On macOS, Process::FindSystemBinary() searched /usr/local/bin first, so a user-writable /usr/local/bin (the default on Homebrew installs) could shadow tools in the system directories.

This resolver is also used to locate privileged binaries during privilege elevation. CoreService.cpp resolves sudo (and true) through it both when probing for an active sudo session and when launching the elevated helper, and the admin password is written to that sudo process's stdin.

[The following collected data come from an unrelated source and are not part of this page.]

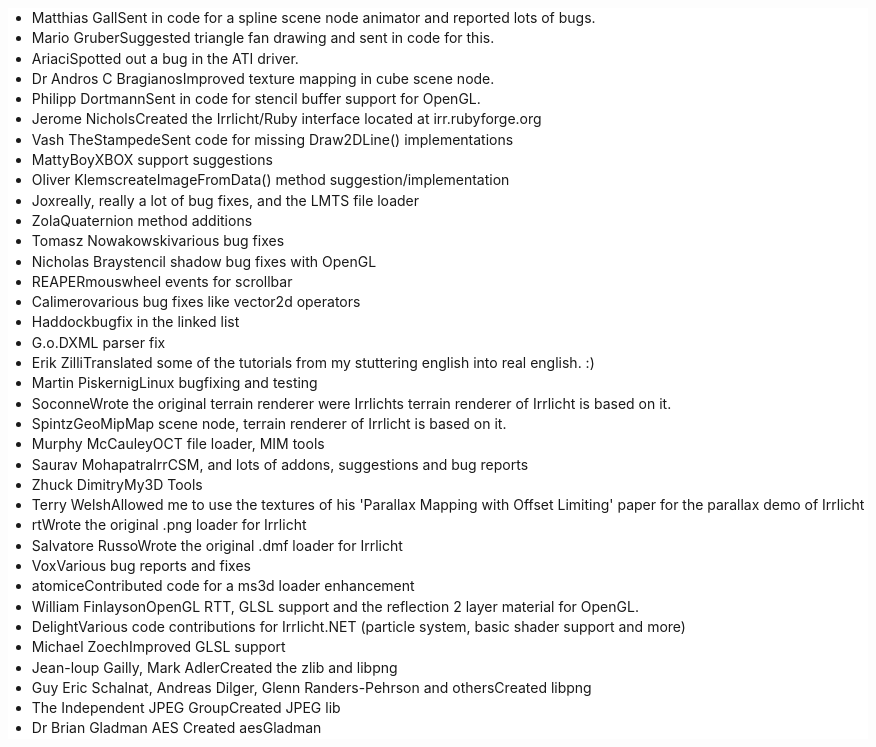 * Matthias GallSent in code for a spline scene node animator and reported lots of bugs.
* Mario GruberSuggested triangle fan drawing and sent in code for this.
* AriaciSpotted out a bug in the ATI driver.
* Dr Andros C BragianosImproved texture mapping in cube scene node.
* Philipp DortmannSent in code for stencil buffer support for OpenGL.
* Jerome NicholsCreated the Irrlicht/Ruby interface located at irr.rubyforge.org
* Vash TheStampedeSent code for missing Draw2DLine() implementations
* MattyBoyXBOX support suggestions
* Oliver KlemscreateImageFromData() method suggestion/implementation
* Joxreally, really a lot of bug fixes, and the LMTS file loader
* ZolaQuaternion method additions
* Tomasz Nowakowskivarious bug fixes
* Nicholas Braystencil shadow bug fixes with OpenGL
* REAPERmouswheel events for scrollbar
* Calimerovarious bug fixes like vector2d operators
* Haddockbugfix in the linked list
* G.o.DXML parser fix
* Erik ZilliTranslated some of the tutorials from my stuttering english into real english. :)
* Martin PiskernigLinux bugfixing and testing
* SoconneWrote the original terrain renderer were Irrlichts terrain renderer of Irrlicht is based on it.
* SpintzGeoMipMap scene node, terrain renderer of Irrlicht is based on it.
* Murphy McCauleyOCT file loader, MIM tools
* Saurav MohapatraIrrCSM, and lots of addons, suggestions and bug reports
* Zhuck DimitryMy3D Tools
* Terry WelshAllowed me to use the textures of his 'Parallax Mapping with Offset Limiting' paper for the parallax demo of Irrlicht
* rtWrote the original .png loader for Irrlicht
* Salvatore RussoWrote the original .dmf loader for Irrlicht
* VoxVarious bug reports and fixes
* atomiceContributed code for a ms3d loader enhancement
* William FinlaysonOpenGL RTT, GLSL support and the reflection 2 layer material for OpenGL.
* DelightVarious code contributions for Irrlicht.NET (particle system, basic shader support and more)
* Michael ZoechImproved GLSL support
* Jean-loup Gailly, Mark AdlerCreated the zlib and libpng
* Guy Eric Schalnat, Andreas Dilger, Glenn Randers-Pehrson and othersCreated libpng
* The Independent JPEG GroupCreated JPEG lib
* Dr Brian Gladman AES Created aesGladman
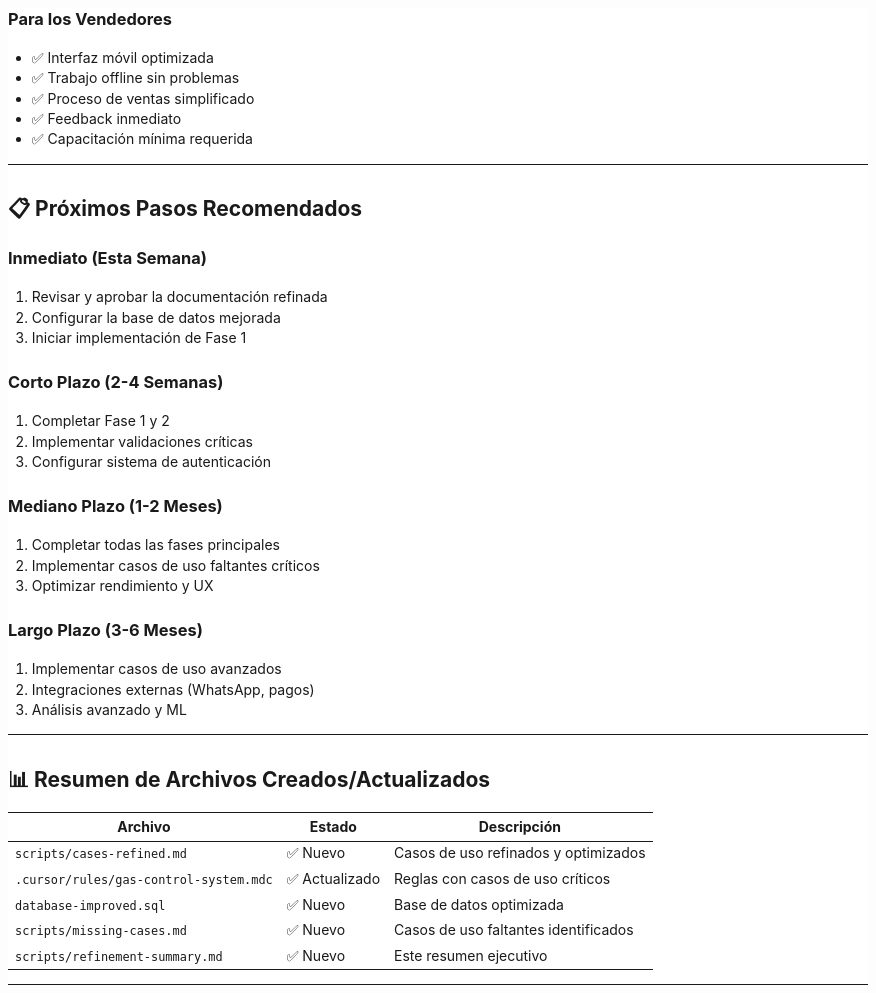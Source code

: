 ### **Para los Vendedores**

- ✅ Interfaz móvil optimizada
- ✅ Trabajo offline sin problemas
- ✅ Proceso de ventas simplificado
- ✅ Feedback inmediato
- ✅ Capacitación mínima requerida

---

## 📋 **Próximos Pasos Recomendados**

### **Inmediato (Esta Semana)**

1. Revisar y aprobar la documentación refinada
2. Configurar la base de datos mejorada
3. Iniciar implementación de Fase 1

### **Corto Plazo (2-4 Semanas)**

1. Completar Fase 1 y 2
2. Implementar validaciones críticas
3. Configurar sistema de autenticación

### **Mediano Plazo (1-2 Meses)**

1. Completar todas las fases principales
2. Implementar casos de uso faltantes críticos
3. Optimizar rendimiento y UX

### **Largo Plazo (3-6 Meses)**

1. Implementar casos de uso avanzados
2. Integraciones externas (WhatsApp, pagos)
3. Análisis avanzado y ML

---

## 📊 **Resumen de Archivos Creados/Actualizados**

| Archivo                                | Estado         | Descripción                          |
| -------------------------------------- | -------------- | ------------------------------------ |
| `scripts/cases-refined.md`             | ✅ Nuevo       | Casos de uso refinados y optimizados |
| `.cursor/rules/gas-control-system.mdc` | ✅ Actualizado | Reglas con casos de uso críticos     |
| `database-improved.sql`                | ✅ Nuevo       | Base de datos optimizada             |
| `scripts/missing-cases.md`             | ✅ Nuevo       | Casos de uso faltantes identificados |
| `scripts/refinement-summary.md`        | ✅ Nuevo       | Este resumen ejecutivo               |

---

On a typical Homebrew install /usr/local is owned by the (non-root) user, so a planted /usr/local/bin/sudo would be selected ahead of /usr/bin/sudo and could capture the admin password, leading to privilege escalation.

Fix

Reorder the macOS search list so system locations always win:

-const char* defaultDirs[] = {"/usr/local/bin", "/usr/bin", "/bin", "/usr/sbin", "/sbin"};
+const char* defaultDirs[] = {"/usr/bin", "/bin", "/usr/sbin", "/sbin", "/usr/local/bin"};

/usr/local/bin is kept only as a last-resort fallback and can no longer shadow the system tools.

Affected resolver users

The binaries actually resolved through FindSystemBinary() on macOS are sudo, true, fsck, the terminal helper used for filesystem checks (and its dependencies), and non-APFS formatters — all of which live in system directories.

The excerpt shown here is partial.